## Given entries
----
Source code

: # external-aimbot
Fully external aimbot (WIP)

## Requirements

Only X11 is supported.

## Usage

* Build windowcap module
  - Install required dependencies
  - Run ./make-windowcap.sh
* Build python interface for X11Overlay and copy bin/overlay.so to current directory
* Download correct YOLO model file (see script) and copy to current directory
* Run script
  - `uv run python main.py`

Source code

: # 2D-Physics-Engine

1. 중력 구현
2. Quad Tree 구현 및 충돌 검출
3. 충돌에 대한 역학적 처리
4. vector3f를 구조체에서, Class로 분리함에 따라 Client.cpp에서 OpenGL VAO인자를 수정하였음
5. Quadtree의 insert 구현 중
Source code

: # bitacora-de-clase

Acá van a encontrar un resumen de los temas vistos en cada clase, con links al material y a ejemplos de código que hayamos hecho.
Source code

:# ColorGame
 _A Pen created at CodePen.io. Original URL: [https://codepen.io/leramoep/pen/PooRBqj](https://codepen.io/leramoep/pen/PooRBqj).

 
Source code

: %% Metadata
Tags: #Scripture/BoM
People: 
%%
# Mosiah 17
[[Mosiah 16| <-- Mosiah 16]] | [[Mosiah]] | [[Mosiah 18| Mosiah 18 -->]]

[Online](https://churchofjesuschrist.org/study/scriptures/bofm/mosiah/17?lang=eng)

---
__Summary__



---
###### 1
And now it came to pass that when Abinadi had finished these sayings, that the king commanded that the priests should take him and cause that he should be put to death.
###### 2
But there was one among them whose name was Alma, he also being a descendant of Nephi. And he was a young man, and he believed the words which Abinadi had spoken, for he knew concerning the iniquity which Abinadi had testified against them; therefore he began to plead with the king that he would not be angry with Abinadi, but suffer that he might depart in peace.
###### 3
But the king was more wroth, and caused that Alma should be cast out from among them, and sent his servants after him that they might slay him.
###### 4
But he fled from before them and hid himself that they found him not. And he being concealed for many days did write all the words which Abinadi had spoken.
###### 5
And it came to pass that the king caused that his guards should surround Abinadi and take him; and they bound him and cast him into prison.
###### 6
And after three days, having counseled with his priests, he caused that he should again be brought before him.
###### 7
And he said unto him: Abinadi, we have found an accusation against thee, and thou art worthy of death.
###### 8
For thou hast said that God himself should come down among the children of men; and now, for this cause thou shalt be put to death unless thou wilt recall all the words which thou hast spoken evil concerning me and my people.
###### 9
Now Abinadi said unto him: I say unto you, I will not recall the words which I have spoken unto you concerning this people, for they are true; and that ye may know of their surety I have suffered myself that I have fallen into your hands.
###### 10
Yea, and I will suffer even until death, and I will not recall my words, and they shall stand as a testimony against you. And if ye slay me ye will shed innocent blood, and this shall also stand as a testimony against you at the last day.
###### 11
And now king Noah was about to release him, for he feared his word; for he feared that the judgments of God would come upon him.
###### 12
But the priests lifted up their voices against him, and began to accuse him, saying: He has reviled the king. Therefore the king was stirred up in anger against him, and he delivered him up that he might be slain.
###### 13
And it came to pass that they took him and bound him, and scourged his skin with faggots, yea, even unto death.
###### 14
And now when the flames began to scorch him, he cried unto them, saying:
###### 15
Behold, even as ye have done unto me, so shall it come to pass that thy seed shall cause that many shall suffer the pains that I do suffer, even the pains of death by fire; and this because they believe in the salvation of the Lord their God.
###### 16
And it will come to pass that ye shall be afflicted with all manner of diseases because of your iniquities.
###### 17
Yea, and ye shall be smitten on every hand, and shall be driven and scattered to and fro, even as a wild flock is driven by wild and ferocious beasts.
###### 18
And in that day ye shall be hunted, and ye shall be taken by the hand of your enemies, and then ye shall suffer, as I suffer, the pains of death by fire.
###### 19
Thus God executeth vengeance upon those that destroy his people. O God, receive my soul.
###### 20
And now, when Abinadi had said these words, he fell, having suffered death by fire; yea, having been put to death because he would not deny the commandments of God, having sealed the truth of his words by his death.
----
## Exercise
Above are the records; retype every one exactly.

## Exercise answer
Source code

: # external-aimbot
Fully external aimbot (WIP)

## Requirements

Only X11 is supported.

## Usage

* Build windowcap module
  - Install required dependencies
  - Run ./make-windowcap.sh
* Build python interface for X11Overlay and copy bin/overlay.so to current directory
* Download correct YOLO model file (see script) and copy to current directory
* Run script
  - `uv run python main.py`

Source code

: # 2D-Physics-Engine

1. 중력 구현
2. Quad Tree 구현 및 충돌 검출
3. 충돌에 대한 역학적 처리
4. vector3f를 구조체에서, Class로 분리함에 따라 Client.cpp에서 OpenGL VAO인자를 수정하였음
5. Quadtree의 insert 구현 중
Source code

: # bitacora-de-clase

Acá van a encontrar un resumen de los temas vistos en cada clase, con links al material y a ejemplos de código que hayamos hecho.
Source code

:# ColorGame
 _A Pen created at CodePen.io. Original URL: [https://codepen.io/leramoep/pen/PooRBqj](https://codepen.io/leramoep/pen/PooRBqj).

 
Source code

: %% Metadata
Tags: #Scripture/BoM
People: 
%%
# Mosiah 17
[[Mosiah 16| <-- Mosiah 16]] | [[Mosiah]] | [[Mosiah 18| Mosiah 18 -->]]

[Online](https://churchofjesuschrist.org/study/scriptures/bofm/mosiah/17?lang=eng)

---
__Summary__



---
###### 1
And now it came to pass that when Abinadi had finished these sayings, that the king commanded that the priests should take him and cause that he should be put to death.
###### 2
But there was one among them whose name was Alma, he also being a descendant of Nephi. And he was a young man, and he believed the words which Abinadi had spoken, for he knew concerning the iniquity which Abinadi had testified against them; therefore he began to plead with the king that he would not be angry with Abinadi, but suffer that he might depart in peace.
###### 3
But the king was more wroth, and caused that Alma should be cast out from among them, and sent his servants after him that they might slay him.
###### 4
But he fled from before them and hid himself that they found him not. And he being concealed for many days did write all the words which Abinadi had spoken.
###### 5
And it came to pass that the king caused that his guards should surround Abinadi and take him; and they bound him and cast him into prison.
###### 6
And after three days, having counseled with his priests, he caused that he should again be brought before him.
###### 7
And he said unto him: Abinadi, we have found an accusation against thee, and thou art worthy of death.
###### 8
For thou hast said that God himself should come down among the children of men; and now, for this cause thou shalt be put to death unless thou wilt recall all the words which thou hast spoken evil concerning me and my people.
###### 9
Now Abinadi said unto him: I say unto you, I will not recall the words which I have spoken unto you concerning this people, for they are true; and that ye may know of their surety I have suffered myself that I have fallen into your hands.
###### 10
Yea, and I will suffer even until death, and I will not recall my words, and they shall stand as a testimony against you. And if ye slay me ye will shed innocent blood, and this shall also stand as a testimony against you at the last day.
###### 11
And now king Noah was about to release him, for he feared his word; for he feared that the judgments of God would come upon him.
###### 12
But the priests lifted up their voices against him, and began to accuse him, saying: He has reviled the king. Therefore the king was stirred up in anger against him, and he delivered him up that he might be slain.
###### 13
And it came to pass that they took him and bound him, and scourged his skin with faggots, yea, even unto death.
###### 14
And now when the flames began to scorch him, he cried unto them, saying:
###### 15
Behold, even as ye have done unto me, so shall it come to pass that thy seed shall cause that many shall suffer the pains that I do suffer, even the pains of death by fire; and this because they believe in the salvation of the Lord their God.
###### 16
And it will come to pass that ye shall be afflicted with all manner of diseases because of your iniquities.
###### 17
Yea, and ye shall be smitten on every hand, and shall be driven and scattered to and fro, even as a wild flock is driven by wild and ferocious beasts.
###### 18
And in that day ye shall be hunted, and ye shall be taken by the hand of your enemies, and then ye shall suffer, as I suffer, the pains of death by fire.
###### 19
Thus God executeth vengeance upon those that destroy his people. O God, receive my soul.
###### 20
And now, when Abinadi had said these words, he fell, having suffered death by fire; yea, having been put to death because he would not deny the commandments of God, having sealed the truth of his words by his death.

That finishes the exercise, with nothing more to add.